Trial of Rifaximin in Probable Alzheimer's Disease
Status:
Completed
Trial end date:
2020-11-19
Target enrollment:
Participant gender:
Summary
This study aims to improve cognition and function in patients with Alzheimer's Disease (AD)
by administering the oral antibiotic, Rifaximin.
Rifaximin is a virtually non-absorbed antibiotic with the unique properties of lowering blood
ammonia levels and altering gut microbiota. It is FDA approved for use in patients with
hepatic encephalopathy. Rifaximin lowers blood ammonia by altering fecal flora by blocking
bacterial RNA synthesis and also by increasing small bowel glutaminase. The Investigators
hypothesize that rifaximin will improve cognition and function in AD patients by lowering
blood ammonia and / or lowering circulatory pro-inflammatory cytokines secreted by harmful
gut bacteria. The Investigators will enroll up to 10 subjects with probable middle stage
Alzheimer's Disease. The subjects will be given rifaximin 550 mg orally twice daily for 3
months after evaluation to ensure they have no contraindications. Physician clinical and
safety assessments, adverse events, as well as the ADAS-Cog-11 will be administered at
baseline and at the 3 month endpoint and two months after stopping treatment (at month 5).

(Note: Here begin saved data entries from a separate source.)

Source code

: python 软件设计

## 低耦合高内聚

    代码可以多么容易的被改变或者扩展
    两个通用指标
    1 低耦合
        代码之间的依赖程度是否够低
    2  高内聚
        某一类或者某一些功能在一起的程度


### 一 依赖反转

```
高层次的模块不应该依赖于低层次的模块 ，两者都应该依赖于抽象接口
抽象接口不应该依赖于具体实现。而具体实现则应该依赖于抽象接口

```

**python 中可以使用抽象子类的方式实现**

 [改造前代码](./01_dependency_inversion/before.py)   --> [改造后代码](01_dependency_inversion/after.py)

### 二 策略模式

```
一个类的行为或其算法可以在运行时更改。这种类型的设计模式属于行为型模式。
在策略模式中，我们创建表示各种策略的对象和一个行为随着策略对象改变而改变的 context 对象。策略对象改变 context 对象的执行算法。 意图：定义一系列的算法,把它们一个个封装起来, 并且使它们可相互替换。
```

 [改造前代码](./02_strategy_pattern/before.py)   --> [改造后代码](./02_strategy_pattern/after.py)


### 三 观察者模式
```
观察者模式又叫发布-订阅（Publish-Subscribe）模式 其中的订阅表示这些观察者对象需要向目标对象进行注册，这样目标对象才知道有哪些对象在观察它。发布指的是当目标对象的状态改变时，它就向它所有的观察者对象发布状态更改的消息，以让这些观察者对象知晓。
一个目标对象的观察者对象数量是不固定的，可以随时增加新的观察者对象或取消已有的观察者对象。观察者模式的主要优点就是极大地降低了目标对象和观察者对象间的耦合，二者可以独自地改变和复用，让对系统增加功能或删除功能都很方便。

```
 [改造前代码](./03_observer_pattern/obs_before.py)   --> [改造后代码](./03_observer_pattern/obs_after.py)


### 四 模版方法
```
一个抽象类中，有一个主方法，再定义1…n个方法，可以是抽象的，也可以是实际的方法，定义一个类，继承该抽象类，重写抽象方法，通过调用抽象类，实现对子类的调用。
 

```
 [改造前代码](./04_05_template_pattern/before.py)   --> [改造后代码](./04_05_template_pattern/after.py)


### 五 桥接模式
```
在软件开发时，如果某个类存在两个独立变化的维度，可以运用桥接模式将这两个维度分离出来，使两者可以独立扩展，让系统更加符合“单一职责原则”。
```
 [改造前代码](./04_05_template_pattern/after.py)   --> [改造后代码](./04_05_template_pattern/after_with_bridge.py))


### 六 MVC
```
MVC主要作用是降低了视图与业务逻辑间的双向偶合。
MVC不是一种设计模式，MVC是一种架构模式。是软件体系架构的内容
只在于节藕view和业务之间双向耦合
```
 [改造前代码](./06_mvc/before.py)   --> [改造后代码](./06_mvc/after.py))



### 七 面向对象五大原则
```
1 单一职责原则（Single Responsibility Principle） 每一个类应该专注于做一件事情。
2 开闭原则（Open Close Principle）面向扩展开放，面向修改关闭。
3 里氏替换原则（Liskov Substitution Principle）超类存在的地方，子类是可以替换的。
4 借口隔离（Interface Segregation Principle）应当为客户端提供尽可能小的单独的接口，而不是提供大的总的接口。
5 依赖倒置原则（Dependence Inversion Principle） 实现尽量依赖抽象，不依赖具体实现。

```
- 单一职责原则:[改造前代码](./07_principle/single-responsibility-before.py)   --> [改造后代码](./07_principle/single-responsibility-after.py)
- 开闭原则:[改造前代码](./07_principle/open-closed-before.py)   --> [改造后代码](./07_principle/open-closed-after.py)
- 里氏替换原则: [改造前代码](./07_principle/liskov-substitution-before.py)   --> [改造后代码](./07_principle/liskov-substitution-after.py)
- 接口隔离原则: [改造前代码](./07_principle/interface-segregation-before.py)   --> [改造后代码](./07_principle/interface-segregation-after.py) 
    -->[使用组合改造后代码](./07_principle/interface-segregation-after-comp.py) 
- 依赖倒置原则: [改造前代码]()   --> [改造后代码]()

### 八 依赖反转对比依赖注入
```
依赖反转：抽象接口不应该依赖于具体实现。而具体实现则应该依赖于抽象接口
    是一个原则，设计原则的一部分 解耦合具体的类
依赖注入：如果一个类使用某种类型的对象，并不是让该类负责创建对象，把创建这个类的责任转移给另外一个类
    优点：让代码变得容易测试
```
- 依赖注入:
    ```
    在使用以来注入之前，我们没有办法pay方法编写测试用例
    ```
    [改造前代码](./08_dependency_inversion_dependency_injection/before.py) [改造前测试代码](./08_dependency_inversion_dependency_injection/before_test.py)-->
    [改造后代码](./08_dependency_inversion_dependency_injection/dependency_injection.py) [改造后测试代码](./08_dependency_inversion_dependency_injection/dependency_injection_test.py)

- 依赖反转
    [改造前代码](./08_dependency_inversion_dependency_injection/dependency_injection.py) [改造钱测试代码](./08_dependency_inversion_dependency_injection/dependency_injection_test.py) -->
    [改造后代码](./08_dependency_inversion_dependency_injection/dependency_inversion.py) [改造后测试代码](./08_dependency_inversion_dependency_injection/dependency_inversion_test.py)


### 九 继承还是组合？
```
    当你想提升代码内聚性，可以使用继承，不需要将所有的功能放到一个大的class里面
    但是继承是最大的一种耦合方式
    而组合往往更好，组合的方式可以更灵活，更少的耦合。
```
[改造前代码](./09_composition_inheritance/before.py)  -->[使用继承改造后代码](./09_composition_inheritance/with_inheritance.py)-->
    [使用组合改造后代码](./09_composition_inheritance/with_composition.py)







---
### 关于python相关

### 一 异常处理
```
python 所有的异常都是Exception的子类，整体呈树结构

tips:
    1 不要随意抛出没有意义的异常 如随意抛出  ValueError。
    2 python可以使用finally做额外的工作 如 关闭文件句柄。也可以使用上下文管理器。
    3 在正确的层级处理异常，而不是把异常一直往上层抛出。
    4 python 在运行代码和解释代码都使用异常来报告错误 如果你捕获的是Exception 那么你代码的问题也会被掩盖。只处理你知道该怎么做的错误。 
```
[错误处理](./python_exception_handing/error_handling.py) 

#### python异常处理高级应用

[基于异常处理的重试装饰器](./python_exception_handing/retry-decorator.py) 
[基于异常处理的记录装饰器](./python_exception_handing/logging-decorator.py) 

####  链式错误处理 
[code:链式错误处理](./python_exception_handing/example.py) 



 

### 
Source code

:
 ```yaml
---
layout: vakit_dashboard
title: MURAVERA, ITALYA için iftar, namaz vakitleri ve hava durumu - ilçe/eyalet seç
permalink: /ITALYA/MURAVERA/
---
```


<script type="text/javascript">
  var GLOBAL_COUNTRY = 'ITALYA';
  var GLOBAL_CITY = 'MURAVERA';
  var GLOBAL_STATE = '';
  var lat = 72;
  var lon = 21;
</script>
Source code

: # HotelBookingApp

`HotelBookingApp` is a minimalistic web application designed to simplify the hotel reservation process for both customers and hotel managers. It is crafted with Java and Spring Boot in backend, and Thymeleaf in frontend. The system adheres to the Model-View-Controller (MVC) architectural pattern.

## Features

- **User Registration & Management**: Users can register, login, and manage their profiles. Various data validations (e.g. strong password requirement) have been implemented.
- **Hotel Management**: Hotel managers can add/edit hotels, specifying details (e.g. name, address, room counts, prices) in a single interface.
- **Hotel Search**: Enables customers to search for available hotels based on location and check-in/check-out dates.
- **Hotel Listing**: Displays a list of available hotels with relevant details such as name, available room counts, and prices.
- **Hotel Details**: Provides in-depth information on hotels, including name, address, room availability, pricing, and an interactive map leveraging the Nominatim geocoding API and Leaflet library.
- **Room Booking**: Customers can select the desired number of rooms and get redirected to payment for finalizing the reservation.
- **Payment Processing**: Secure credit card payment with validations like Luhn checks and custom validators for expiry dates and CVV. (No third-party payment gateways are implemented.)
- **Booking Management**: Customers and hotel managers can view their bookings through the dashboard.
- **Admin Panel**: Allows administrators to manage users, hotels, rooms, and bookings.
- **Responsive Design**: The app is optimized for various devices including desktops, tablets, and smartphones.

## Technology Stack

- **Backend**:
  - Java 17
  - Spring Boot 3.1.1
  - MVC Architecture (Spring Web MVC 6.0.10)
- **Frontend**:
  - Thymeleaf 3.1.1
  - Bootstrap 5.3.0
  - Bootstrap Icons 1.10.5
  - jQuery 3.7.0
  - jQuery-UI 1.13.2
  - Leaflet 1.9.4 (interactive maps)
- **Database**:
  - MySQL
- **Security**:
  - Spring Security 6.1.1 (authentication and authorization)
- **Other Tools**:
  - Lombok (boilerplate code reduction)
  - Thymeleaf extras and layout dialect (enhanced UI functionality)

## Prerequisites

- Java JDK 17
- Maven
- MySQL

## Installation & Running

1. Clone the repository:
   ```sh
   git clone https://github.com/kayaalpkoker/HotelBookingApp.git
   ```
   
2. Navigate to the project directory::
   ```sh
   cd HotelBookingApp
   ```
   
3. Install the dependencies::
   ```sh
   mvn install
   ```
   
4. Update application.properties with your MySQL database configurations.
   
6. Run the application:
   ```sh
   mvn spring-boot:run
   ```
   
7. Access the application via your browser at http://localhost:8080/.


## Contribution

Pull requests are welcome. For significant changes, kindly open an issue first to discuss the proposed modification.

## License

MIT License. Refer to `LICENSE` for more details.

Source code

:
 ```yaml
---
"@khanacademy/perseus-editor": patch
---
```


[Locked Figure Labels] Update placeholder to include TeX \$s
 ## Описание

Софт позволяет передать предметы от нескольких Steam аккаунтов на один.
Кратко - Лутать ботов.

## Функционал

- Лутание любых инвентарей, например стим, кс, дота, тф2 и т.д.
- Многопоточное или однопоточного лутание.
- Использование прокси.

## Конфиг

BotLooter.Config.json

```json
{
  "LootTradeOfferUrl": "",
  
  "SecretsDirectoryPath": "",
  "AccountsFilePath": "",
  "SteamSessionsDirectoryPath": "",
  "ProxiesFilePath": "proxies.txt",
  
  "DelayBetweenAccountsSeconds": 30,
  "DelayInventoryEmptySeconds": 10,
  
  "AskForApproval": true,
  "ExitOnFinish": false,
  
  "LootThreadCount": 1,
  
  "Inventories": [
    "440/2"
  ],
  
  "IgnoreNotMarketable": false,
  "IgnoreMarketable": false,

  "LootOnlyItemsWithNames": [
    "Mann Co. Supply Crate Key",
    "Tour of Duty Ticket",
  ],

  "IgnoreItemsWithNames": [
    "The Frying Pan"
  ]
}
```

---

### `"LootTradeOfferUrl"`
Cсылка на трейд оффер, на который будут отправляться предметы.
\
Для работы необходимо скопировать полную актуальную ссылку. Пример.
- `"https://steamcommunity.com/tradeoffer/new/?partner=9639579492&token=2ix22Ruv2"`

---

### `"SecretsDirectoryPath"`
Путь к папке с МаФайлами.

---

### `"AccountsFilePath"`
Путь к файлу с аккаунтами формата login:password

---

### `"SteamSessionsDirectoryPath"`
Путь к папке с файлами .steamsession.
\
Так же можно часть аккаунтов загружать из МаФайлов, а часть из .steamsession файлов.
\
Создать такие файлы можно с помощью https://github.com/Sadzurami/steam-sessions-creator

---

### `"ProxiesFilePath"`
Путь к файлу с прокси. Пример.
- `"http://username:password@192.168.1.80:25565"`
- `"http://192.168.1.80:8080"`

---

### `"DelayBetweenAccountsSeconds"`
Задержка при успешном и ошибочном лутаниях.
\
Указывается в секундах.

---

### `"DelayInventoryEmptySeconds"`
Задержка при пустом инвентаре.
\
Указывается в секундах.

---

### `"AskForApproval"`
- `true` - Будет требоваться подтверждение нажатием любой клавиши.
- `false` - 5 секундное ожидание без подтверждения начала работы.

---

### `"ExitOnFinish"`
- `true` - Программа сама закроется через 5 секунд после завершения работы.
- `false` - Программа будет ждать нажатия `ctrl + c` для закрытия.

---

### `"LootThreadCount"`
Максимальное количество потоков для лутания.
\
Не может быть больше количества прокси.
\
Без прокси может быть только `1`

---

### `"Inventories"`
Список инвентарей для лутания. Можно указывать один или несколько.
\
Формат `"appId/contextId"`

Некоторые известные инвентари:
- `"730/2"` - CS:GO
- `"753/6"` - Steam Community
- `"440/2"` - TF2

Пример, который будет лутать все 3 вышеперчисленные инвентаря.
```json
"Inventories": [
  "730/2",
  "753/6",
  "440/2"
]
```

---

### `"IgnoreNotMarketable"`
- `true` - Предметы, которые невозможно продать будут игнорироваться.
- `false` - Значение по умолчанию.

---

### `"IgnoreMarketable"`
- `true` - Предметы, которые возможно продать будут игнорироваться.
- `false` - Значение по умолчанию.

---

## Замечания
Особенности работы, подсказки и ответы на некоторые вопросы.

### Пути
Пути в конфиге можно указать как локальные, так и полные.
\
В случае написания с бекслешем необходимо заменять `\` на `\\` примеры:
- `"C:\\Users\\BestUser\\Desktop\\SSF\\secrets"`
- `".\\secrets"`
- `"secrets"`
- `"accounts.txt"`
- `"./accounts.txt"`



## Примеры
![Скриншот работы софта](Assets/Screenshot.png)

Interim safety checks will occur via phone calls one week after baseline and then every 2
weeks till end point. Serum neuronal biomarkers, ammonia levels and pro-inflammatory and
anti-inflammatory compounds will also be measured at those times. Bodily fluids (Stool
samples) will also be collected. Because of a small risk of developing C. difficile up to 2
months following the last administration of rifaximin, the subjects will be followed for an
additional 2 months after the 3 month treatment ends.
Rifaximin is contraindicated in patients with hypersensitivity to rifaximin or rifamycin
antimicrobials. Hypersensitivity reactions include exfoliative dermatitis, angioneurotic
edema, and anaphylaxis. Clostridium difficile associated diarrhea is a risk whenever a
patient is maintained chronically on antibiotics, with complications ranging from mild
diarrhea to fatal colitis. Drug resistant bacteria can also result from long term use. There
is increased systemic exposure to rifaximin in patients with severe hepatic impairment or in
patients who are taking P-glycoprotein inhibitors concomitantly. Regarding use in geriatric
patients, there were no reported overall differences in the safety of the drug when used in
patients 65 years of age or over, when compared with younger subjects.
Phase:
Phase 2
Details
Lead Sponsor:
Duke University
Collaborators:
Bausch Health Americas, Inc. Valeant Pharmaceuticals International, Inc.